[Listed records]
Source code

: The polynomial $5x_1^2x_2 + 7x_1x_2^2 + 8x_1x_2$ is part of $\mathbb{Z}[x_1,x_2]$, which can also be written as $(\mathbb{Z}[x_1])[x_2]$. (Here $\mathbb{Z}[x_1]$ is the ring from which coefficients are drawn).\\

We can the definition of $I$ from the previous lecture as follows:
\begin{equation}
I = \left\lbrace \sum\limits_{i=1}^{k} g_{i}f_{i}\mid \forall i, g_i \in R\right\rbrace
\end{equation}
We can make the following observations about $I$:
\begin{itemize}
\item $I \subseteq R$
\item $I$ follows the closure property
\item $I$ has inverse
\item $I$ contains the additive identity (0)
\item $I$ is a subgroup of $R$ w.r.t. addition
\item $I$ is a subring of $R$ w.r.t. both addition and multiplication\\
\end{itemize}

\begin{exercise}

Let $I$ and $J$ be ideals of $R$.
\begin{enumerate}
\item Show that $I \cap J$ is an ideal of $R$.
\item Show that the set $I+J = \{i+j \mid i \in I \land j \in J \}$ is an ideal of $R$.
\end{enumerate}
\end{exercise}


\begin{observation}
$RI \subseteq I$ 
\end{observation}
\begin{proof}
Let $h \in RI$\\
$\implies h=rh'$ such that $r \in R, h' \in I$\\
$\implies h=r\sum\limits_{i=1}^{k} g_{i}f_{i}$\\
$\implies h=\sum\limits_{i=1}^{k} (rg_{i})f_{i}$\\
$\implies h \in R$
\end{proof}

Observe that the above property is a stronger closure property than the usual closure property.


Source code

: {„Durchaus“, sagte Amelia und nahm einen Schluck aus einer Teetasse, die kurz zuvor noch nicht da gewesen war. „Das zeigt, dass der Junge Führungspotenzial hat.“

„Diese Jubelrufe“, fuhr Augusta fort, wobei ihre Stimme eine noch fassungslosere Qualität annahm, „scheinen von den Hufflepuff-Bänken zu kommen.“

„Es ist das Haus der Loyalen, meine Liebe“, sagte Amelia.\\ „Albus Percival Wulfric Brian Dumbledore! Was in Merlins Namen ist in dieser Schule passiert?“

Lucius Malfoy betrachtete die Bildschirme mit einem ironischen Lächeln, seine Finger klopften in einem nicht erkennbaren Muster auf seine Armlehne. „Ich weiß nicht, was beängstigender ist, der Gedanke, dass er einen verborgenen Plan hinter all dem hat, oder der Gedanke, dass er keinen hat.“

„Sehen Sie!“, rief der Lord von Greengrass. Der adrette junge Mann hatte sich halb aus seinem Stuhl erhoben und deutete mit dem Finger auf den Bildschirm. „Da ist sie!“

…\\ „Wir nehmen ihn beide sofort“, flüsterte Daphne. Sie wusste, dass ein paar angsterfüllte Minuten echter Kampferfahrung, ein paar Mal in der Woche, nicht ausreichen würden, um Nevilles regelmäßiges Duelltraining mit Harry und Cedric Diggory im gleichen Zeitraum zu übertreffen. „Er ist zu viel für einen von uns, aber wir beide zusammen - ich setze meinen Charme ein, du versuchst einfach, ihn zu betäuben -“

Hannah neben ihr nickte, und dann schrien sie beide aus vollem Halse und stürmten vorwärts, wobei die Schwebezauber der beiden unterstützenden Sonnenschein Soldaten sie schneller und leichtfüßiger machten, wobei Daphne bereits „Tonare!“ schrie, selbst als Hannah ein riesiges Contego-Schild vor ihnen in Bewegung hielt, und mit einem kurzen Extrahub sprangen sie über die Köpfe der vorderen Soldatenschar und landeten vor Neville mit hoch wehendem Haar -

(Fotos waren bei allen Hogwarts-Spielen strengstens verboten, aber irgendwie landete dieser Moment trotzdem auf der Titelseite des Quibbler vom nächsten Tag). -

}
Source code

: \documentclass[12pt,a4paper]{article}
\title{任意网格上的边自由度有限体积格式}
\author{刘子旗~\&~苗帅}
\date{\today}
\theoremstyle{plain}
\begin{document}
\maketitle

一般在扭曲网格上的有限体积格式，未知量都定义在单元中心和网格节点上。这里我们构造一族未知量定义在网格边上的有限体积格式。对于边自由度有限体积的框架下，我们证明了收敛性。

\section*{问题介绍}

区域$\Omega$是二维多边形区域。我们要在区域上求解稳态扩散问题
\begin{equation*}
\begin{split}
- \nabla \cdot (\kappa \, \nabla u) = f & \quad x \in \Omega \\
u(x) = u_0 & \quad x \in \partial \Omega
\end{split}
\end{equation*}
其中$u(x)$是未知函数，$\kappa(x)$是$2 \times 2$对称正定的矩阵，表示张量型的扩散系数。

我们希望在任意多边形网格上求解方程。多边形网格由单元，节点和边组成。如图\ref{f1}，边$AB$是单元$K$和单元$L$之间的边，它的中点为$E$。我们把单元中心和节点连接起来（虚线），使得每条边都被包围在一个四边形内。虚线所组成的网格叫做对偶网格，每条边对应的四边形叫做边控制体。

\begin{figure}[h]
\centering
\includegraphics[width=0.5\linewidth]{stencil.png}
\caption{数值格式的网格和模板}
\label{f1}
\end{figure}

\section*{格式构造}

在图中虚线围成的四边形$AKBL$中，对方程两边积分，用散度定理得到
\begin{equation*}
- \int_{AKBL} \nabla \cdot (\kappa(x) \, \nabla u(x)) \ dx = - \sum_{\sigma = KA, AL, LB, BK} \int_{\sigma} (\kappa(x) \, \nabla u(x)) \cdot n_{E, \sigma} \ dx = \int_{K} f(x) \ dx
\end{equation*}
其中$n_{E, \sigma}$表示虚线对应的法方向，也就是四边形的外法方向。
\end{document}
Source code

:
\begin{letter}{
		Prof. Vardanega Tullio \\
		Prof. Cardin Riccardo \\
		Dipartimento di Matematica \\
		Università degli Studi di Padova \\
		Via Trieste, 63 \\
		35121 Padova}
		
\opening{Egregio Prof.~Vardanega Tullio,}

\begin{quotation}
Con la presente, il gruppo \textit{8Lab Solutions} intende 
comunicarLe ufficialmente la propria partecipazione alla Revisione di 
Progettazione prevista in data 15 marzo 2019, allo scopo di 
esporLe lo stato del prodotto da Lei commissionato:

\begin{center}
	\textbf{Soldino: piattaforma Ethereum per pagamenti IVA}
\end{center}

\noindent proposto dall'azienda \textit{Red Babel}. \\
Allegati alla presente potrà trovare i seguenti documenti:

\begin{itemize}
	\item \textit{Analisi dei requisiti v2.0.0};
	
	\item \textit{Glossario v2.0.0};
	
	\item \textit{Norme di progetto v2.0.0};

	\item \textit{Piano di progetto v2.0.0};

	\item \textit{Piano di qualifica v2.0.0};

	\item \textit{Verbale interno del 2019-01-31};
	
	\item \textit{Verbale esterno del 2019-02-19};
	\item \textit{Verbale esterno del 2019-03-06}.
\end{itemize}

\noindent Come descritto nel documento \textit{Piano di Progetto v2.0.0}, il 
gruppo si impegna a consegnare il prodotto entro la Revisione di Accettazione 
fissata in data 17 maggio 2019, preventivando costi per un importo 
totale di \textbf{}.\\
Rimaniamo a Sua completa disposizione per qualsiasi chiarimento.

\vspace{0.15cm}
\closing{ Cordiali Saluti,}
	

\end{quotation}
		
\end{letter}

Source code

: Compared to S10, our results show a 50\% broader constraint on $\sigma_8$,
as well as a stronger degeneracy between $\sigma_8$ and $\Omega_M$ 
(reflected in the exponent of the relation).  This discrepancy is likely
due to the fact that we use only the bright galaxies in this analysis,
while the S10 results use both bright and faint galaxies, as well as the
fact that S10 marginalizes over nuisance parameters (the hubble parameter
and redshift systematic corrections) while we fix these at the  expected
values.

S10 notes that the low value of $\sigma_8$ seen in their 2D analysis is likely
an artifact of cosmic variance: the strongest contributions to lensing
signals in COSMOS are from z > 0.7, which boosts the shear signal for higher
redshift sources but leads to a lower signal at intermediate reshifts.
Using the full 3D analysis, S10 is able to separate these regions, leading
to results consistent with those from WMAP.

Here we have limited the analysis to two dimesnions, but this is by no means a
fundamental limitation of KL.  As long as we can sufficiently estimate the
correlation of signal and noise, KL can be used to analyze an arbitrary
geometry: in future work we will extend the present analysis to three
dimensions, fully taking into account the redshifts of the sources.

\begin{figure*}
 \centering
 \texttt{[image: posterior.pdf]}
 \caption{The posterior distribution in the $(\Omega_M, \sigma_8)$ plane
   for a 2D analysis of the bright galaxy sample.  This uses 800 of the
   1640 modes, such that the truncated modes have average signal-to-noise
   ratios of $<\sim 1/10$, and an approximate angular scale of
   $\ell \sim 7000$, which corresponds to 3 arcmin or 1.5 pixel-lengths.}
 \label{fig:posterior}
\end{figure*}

[What the exercise asks] From the listing above, return the lines starting at the one with "of $R$ w.r.t. addition" and ending at the one with "Augusta fort, wobei", both kept, exactly as they appear and nothing more.

[Your solution]
\item $I$ is a subgroup of $R$ w.r.t. addition
\item $I$ is a subring of $R$ w.r.t. both addition and multiplication\\
\end{itemize}

\begin{exercise}

Let $I$ and $J$ be ideals of $R$.
\begin{enumerate}
\item Show that $I \cap J$ is an ideal of $R$.
\item Show that the set $I+J = \{i+j \mid i \in I \land j \in J \}$ is an ideal of $R$.
\end{enumerate}
\end{exercise}


\begin{observation}
$RI \subseteq I$ 
\end{observation}
\begin{proof}
Let $h \in RI$\\
$\implies h=rh'$ such that $r \in R, h' \in I$\\
$\implies h=r\sum\limits_{i=1}^{k} g_{i}f_{i}$\\
$\implies h=\sum\limits_{i=1}^{k} (rg_{i})f_{i}$\\
$\implies h \in R$
\end{proof}

Observe that the above property is a stronger closure property than the usual closure property.


Source code

: {„Durchaus“, sagte Amelia und nahm einen Schluck aus einer Teetasse, die kurz zuvor noch nicht da gewesen war. „Das zeigt, dass der Junge Führungspotenzial hat.“

„Diese Jubelrufe“, fuhr Augusta fort, wobei ihre Stimme eine noch fassungslosere Qualität annahm, „scheinen von den Hufflepuff-Bänken zu kommen.“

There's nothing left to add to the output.